Recent line launches and expansions include color specialist Carter Beauty, Uoma by Sharon C, Sky Organics and Urban Skin Rx. Walmart’s selection overhaul goes beyond the beauty aisle. In May, the retailer brought in sustainable period care brand Rael’s vulva care range and, last month, added lubes from DTC sexual wellness brand Cake to its virtual and physical shelves.
Balbale says Walmart understands the challenges emerging brands face and is ready to guide entrepreneurs like Eisenman through the onboarding process. As a result of an omnichannel integration, he explains that Walmart has “coalesced our entire organization from merchants to marketers to supply chain. What that has done is that we now talk to brands as a single company. We bring all of our internal stakeholders together as we have conversations with brands. We’re really conscious that, in this day and age, we need to show up as true partners to independent brands. That’s our ambition. We’re bringing our full team to help support the brands that we partner with.”
Eisenman lauds Walmart for supporting Bubble throughout the daunting process of a major retail launch. “It’s the first time a full on DTC skincare brand is going into every Walmart store,” she says. “It’s a partnership that all the senior management of Walmart is very involved in. It’s been a true partnership across everything, in the thinking of the marketing and influencers and celebrities, everything.”

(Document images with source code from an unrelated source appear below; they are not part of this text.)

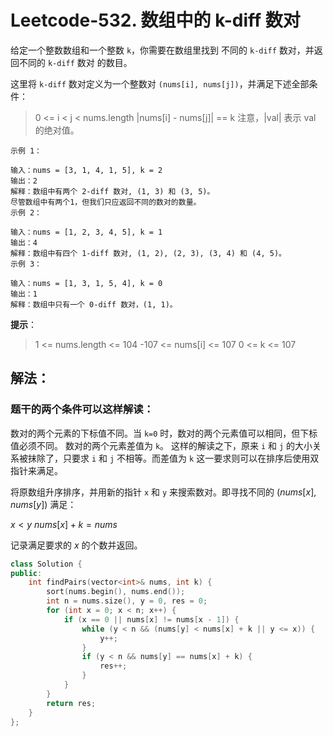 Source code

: # Leetcode-532. 数组中的 k-diff 数对

给定一个整数数组和一个整数 `k`，你需要在数组里找到 不同的 `k-diff` 数对，并返回不同的 `k-diff` 数对 的数目。

这里将 `k-diff` 数对定义为一个整数对 `(nums[i], nums[j])`，并满足下述全部条件：

> 0 <= i < j < nums.length
> |nums[i] - nums[j]| == k
> 注意，|val| 表示 val 的绝对值。

```
示例 1：

输入：nums = [3, 1, 4, 1, 5], k = 2
输出：2
解释：数组中有两个 2-diff 数对, (1, 3) 和 (3, 5)。
尽管数组中有两个1，但我们只应返回不同的数对的数量。
示例 2：

输入：nums = [1, 2, 3, 4, 5], k = 1
输出：4
解释：数组中有四个 1-diff 数对, (1, 2), (2, 3), (3, 4) 和 (4, 5)。
示例 3：

输入：nums = [1, 3, 1, 5, 4], k = 0
输出：1
解释：数组中只有一个 0-diff 数对，(1, 1)。
```

**提示**：

> 1 <= nums.length <= 104
> -107 <= nums[i] <= 107
> 0 <= k <= 107


## 解法：

### 题干的两个条件可以这样解读：

数对的两个元素的下标值不同。当 `k=0` 时，数对的两个元素值可以相同，但下标值必须不同。
数对的两个元素差值为 `k`。
这样的解读之下，原来 `i` 和 `j` 的大小关系被抹除了，只要求 `i` 和 `j` 不相等。而差值为 `k` 这一要求则可以在排序后使用双指针来满足。

将原数组升序排序，并用新的指针 `x` 和 `y` 来搜索数对。即寻找不同的 $(\textit{nums}[x], \textit{nums}[y])$ 满足：

$x < y$
$\textit{nums}[x] + k = \textit{nums}$

记录满足要求的 $x$ 的个数并返回。

```cpp
class Solution {
public:
    int findPairs(vector<int>& nums, int k) {
        sort(nums.begin(), nums.end());
        int n = nums.size(), y = 0, res = 0;
        for (int x = 0; x < n; x++) {
            if (x == 0 || nums[x] != nums[x - 1]) {
                while (y < n && (nums[y] < nums[x] + k || y <= x)) {
                    y++;
                }
                if (y < n && nums[y] == nums[x] + k) {
                    res++;
                }
            }
        }
        return res;
    }
};
```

Prior to its debut, Bubble raised an undisclosed amount of seed funding from Bullish, Willow Growth Partners and FAB Ventures. Out of the gate, Eisenman shares several notable chains reached out to her to carry Bubble. “We had really great opportunities, and we met some incredible people, but we were fascinated and inspired by Walmart because of the fact that you cannot become more accessible,” she says, noting that Bubble will be available in nine Walmart locations even in Alaska. “We’re constantly saying we’re trying to create a new standard for skincare, we’re trying to create a whole new category for younger skin, but how can you do that when you’re online and asking teens with no credit card to pay $7.95 for shipping and use their parents’ credit card?”

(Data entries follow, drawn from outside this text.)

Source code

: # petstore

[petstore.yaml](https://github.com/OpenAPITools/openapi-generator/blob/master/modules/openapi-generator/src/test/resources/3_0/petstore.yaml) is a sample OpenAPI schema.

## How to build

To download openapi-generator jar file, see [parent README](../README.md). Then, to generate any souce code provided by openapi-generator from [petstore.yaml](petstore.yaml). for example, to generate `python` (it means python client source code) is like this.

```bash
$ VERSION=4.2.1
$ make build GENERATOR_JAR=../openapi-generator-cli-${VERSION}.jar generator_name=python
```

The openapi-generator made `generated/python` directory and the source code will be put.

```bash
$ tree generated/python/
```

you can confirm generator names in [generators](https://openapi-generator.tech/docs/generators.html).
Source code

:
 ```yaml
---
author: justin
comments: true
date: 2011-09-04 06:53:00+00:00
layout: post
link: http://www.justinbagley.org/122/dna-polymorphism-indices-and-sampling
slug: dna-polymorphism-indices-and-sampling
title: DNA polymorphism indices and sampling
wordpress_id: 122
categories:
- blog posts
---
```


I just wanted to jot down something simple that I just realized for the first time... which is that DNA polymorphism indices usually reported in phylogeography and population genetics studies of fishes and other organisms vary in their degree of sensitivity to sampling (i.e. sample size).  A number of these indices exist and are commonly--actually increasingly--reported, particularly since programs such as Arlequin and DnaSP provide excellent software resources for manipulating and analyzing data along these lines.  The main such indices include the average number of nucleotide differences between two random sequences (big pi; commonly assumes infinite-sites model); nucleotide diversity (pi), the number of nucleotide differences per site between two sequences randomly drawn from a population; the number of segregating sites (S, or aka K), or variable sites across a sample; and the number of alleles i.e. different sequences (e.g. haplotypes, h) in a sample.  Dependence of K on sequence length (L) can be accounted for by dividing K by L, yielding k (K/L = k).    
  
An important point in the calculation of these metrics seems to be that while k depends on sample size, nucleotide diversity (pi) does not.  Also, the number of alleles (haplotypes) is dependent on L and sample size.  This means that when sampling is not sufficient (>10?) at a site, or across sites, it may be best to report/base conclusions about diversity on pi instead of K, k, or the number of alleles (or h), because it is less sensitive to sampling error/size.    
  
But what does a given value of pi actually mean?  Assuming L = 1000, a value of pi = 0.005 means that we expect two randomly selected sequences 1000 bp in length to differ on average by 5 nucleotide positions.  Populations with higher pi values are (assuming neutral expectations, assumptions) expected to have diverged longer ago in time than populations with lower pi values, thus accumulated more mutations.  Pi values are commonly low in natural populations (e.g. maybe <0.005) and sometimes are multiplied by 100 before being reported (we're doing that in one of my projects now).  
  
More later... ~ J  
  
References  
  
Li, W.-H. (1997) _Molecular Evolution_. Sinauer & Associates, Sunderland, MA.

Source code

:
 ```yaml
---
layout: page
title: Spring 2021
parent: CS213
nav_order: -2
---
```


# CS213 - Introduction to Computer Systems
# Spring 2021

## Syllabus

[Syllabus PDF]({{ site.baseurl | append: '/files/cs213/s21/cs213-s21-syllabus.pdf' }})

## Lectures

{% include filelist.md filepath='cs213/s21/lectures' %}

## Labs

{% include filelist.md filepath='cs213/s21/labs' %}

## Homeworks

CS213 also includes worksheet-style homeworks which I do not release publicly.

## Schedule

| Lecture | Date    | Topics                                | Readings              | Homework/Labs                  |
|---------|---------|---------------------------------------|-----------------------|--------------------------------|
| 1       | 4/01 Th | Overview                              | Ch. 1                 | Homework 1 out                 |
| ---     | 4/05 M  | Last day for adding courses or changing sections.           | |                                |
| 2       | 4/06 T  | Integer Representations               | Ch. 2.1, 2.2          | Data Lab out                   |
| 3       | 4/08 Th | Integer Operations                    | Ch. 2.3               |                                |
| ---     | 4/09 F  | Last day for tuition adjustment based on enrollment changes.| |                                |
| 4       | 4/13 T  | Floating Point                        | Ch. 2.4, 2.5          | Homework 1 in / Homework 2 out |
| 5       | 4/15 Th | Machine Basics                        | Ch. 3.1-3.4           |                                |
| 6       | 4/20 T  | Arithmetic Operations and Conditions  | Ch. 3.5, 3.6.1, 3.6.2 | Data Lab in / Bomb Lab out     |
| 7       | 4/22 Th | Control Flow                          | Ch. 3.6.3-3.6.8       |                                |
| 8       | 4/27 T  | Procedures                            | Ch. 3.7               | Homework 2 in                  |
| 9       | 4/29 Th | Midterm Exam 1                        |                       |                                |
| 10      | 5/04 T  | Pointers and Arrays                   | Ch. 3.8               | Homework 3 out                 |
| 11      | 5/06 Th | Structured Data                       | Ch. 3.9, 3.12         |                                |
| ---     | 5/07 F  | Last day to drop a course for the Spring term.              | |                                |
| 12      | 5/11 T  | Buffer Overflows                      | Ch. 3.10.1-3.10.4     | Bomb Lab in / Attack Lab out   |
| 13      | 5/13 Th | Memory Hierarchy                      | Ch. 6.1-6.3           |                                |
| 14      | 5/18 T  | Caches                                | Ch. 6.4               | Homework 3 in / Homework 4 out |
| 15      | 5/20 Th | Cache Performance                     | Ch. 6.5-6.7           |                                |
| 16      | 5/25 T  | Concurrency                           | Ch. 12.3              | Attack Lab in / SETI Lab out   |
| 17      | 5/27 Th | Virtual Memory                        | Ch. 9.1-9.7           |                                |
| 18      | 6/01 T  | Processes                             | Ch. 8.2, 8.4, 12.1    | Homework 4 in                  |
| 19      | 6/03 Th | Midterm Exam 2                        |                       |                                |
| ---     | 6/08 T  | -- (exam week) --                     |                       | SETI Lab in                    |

Bubble has conducted numerous focus groups in the months since the brand’s launch to dig into teen consumers’ personal care buying habits. Whether or not teens have access to a credit card isn’t their only skincare purchase consideration. They deem skincare to be an essential personal hygiene purchase. As a result, Eisenman reports that teens say “skincare is something that you want your parents to be paying for. It’s not something that you want to pay yourself.”
Bubble’s launch at Walmart strategically coincides with a back-to-school season that’s expected to be more normal than last year. Going from initial conversations to the product being on shelves took the better part of a year and was affected by the pandemic. Supply chain woes put product development on hold as Bubble concentrated on preparing for Walmart. Even without expanded offerings, Eisenman projects the brand is on track to cross an eight-figure total in revenues this year. She adds new releases aren’t far off, and they will stay within facial skincare.
“We want to be branded as a company that is here to actually cure and treat conditions rather than a beauty brand,” says Eisenman. “We’re not a beauty brand, and the reason why we constantly say it is because we’re here for boys and girls and a beauty brand feels very gendered. We’re always going to stay very gender neutral and be very specifically for face and for specific conditions.”